Hi,
I'm very new to this and after reading a few tutorials (thanks a lot for the exagone-tuts!) I now wanted to get a little practical.
So this is the first task I gave me. Writing an UrlDecode-DLL.
It took me a while but now it works !
But to me it looks very unstructured.
As you may see, I know very little opcodes and know very little about them. I'd really like to get to know better Assembler than that. Please teach me how to!
There are a few question:

    [*]Is there an easyer way to convert 2 HexCars to a number?
    [*]Does that "cld" have any relevance in this context?
    [*]Is there a good way to take advantage of the "rep" command
    [*]I feel very limited with creating a string of fixed length; Is there any other way but using the SysAllocStringByteLen?
    [*]Is it better to do the HexConversion like this or with more jumping?


    Thanks

    
    
    UrlDecode proc uses ecx , text:DWORD
    LOCAL ReturnString$ :DWORD
    LOCAL ln :DWORD
    LOCAL Occurencys :DWORD

    push esi ;save esi and edi
    push edi

    mov ecx, text
    xor eax, eax

    StartLengthLoop:
    mov dl, [ecx]
    inc ecx ;GetStringLength
    cmp dl, "%"
    jne CharNotFound
    inc eax ;Count Occurency of "%"
    CharNotFound:
    cmp dl, 0
    jne StartLengthLoop

    mov Occurencys, eax ;save "%"-Count as Occurencys
    sub ecx, text ;correct StringLength
    dec ecx
    shl eax, 1 ;calculate NewStringLength
    sub ecx, eax

    jns DontZeroEcx ;end if negative
    mov ecx, 0
    DontZeroEcx:

    mov ln, ecx
    invoke SysAllocStringByteLen,0,ln ;Allocate Space for the resultString
    mov ReturnString$, eax

    cmp ln, 0 ;End if Length is 0
    je TheEnd

    mov esi, text ;Set Pointers to StringVars
    mov edi, ReturnString$
    mov ecx, ln ;set ecx to StringLength
    cld

    add ln, edi
    cmp Occurencys, 0 ;Check whether there need to be made any replacements
    je NoHex

    StartLoop: ;Start of the ReplacmentLoop
    mov al, [esi] ;copy current char
    cmp al, "%" ;compare to "%"
    jne CharNotFound2

    xor eax, eax
    inc esi
    mov ax, [esi] ;Get the 2 HexChars

    mov dx, ax ;Convert To Hex
    and dx, 16448 ;01000000 01000000
    shr dx, 3
    add ax, dx
    shr dx, 3
    add ax, dx
    and eax, 3855 ;00001111 00001111
    shl al, 4
    add al, ah

    mov [edi], al
    inc esi
    jmp EndLoop
    CharNotFound2:
    cmp al, "+" ;if regular Char
    je ReplacePlus
    mov [edi], al
    jmp EndLoop
    ReplacePlus: ;replace "+" with space
    mov al, 32
    mov [edi], al
    EndLoop:
    inc esi ;StringPointer erh?hen
    inc edi
    cmp ln, edi ;end if OutputStringLength reached
    jg StartLoop
    jmp TheEnd
    NoHex: ;No "%" replaceing necessary
    ;rep movsb
    mov al, [esi]
    cmp al, "+" ;Replacing of "+"s only
    je ReplacePlus2
    mov [edi], al
    jmp NoPlus
    ReplacePlus2:
    mov al, 32
    mov [edi], al
    NoPlus:
    inc esi
    inc edi
    cmp ln, edi
    jg NoHex
    jmp TheEnd
    TheEnd:
    mov al, 0 ;terminate String
    mov [edi], al

    mov eax, ReturnString$ ;return String

    pop edi
    pop esi
    ret
    UrlDecode endp


    Posted on 2001-09-05 07:24:26 by Butch77
1) Is there a better way to convert to ascii characters representing a hex value to that char? No, this is a very good way of doing it!

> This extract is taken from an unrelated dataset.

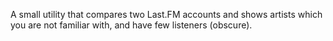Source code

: A small utility that compares two Last.FM accounts and shows artists which you are not familiar with, and have few listeners (obscure).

2) cld is the mnemonic to clear the direction flag in the processor.
This usually determines whether to increment, or decrement esi and/or edi when using certain commands (see lods, stos, movs as examples). In this context it performs no function.
When using lods/stos/movs it is desireable to move forwards, as it is faster due to caching reasons.

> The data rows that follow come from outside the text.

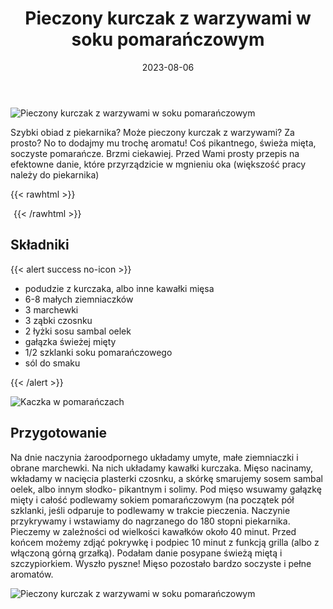 ﻿---
title: "Pieczony kurczak z warzywami w soku pomarańczowym"
date: 2023-08-06
categories:
- dania główne
tags:
- kurczak
- pomarańcze
- dania mięsne
thumbnailImagePosition: "top"
---
![Pieczony kurczak z warzywami w soku pomarańczowym](/img/Pieczony-kurczak-z-warzywami-w-soku-pomarańczowym/Pieczony-kurczak-z-warzywami-w-soku-pomarańczowym-1.jpg)

Szybki obiad z piekarnika? Może pieczony kurczak z warzywami? Za prosto? No to dodajmy mu trochę aromatu! Coś pikantnego, świeża mięta, soczyste pomarańcze. Brzmi ciekawiej. Przed Wami prosty przepis na efektowne danie, które przyrządzicie w mgnieniu oka (większość pracy należy do piekarnika)
<!--more-->

{{< rawhtml >}}
<div id="ceneoaffcontainer625563"></div>
<a id="ceneoaff-logo" title="Ceneo.pl" href="https://www.ceneo.pl/#pid=26977&crid=625563&cid=46110" rel="nofollow"><img style="border:0;width:1px;height:1px;" src="//image.ceneostatic.pl/data/custom_images/4917/custom_image.png" alt="Ceneo.pl" /></a>
<script type="text/javascript" charset="utf-8">
	if (typeof CeneoAPOptions == "undefined" || CeneoAPOptions == null)
	{
	var CeneoAPOptions = new Array(); 
	stamp = parseInt(new Date().getTime()/86400, 10);
	var script = document.createElement("script");
	script.setAttribute("type", "text/javascript");
	script.setAttribute("src", "//partnerzyapi.ceneo.pl/External/ap.js?"+stamp);
	script.setAttribute("charset", "utf-8");
	var head = document.getElementsByTagName("head")[0];
	head.appendChild(script);
	}
	CeneoAPOptions[CeneoAPOptions.length] =
	{
		ad_creation: 625563,
		ad_channel: 46110,
		ad_partner: 26977,
		ad_type: 1,
		ad_content: '817,3528,4496',
		ad_format: 1,
		ad_newpage: true,
		ad_basket: false,
		ad_container: 'ceneoaffcontainer625563',
		ad_formatTypeId: 1,
		ad_contextual: false, 
		ad_recommended: false, 
		ad_showRank: false 
	};
</script>
{{< /rawhtml >}}

## Składniki
{{< alert success no-icon >}}
- podudzie z kurczaka, albo inne kawałki mięsa
- 6-8 małych ziemniaczków
- 3 marchewki
- 3 ząbki czosnku
- 2 łyżki sosu sambal oelek
- gałązka świeżej mięty  
- 1/2 szklanki soku pomarańczowego
- sól do smaku

{{< /alert >}}

![Kaczka w pomarańczach](/img/kaczka-w-pomaranczach/kaczka-w-pomaranczach-3.JPG)
## Przygotowanie
Na dnie naczynia żaroodpornego układamy umyte, małe ziemniaczki i obrane marchewki. Na nich układamy kawałki kurczaka. Mięso nacinamy, wkładamy w nacięcia plasterki czosnku, a skórkę smarujemy sosem sambal oelek, albo innym słodko- pikantnym i solimy. Pod mięso wsuwamy gałązkę mięty i całość podlewamy sokiem pomarańczowym (na początek pół szklanki, jeśli odparuje to podlewamy w trakcie pieczenia. Naczynie przykrywamy i wstawiamy do nagrzanego do 180 stopni piekarnika.
Pieczemy w zależności od wielkości kawałków około 40 minut. Przed końcem możemy zdjąć pokrywkę i podpiec 10 minut z funkcją grilla (albo z włączoną górną grzałką). Podałam danie posypane świeżą miętą i szczypiorkiem. Wyszło pyszne! Mięso pozostało bardzo soczyste i pełne aromatów.

![Pieczony kurczak z warzywami w soku pomarańczowym](/img/Pieczony-kurczak-z-warzywami-w-soku-pomarańczowym/Pieczony-kurczak-z-warzywami-w-soku-pomarańczowym-1.jpg)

3) rep not really suitable, as it will repeatedly apply the certain instructions it applys to, and can only be used in conjunction with one instruction at a time. You need to analyse your results after each fetch from memory.

4) For programming flexibility I would advise that the caller of your function provides the output buffer, this makes your code more usable, and makes things easier for you to program!

5) As a general rule, jumping is bad! Jumps can cause the processor to stall, which will impact on performance. For a better description of the problems with jumps read the agner fog help file provided with MASM32, reading the sections on branch prediction.

Here is my attempt at the problem, it takes as input two arguments, the second being a pointer to the return buffer.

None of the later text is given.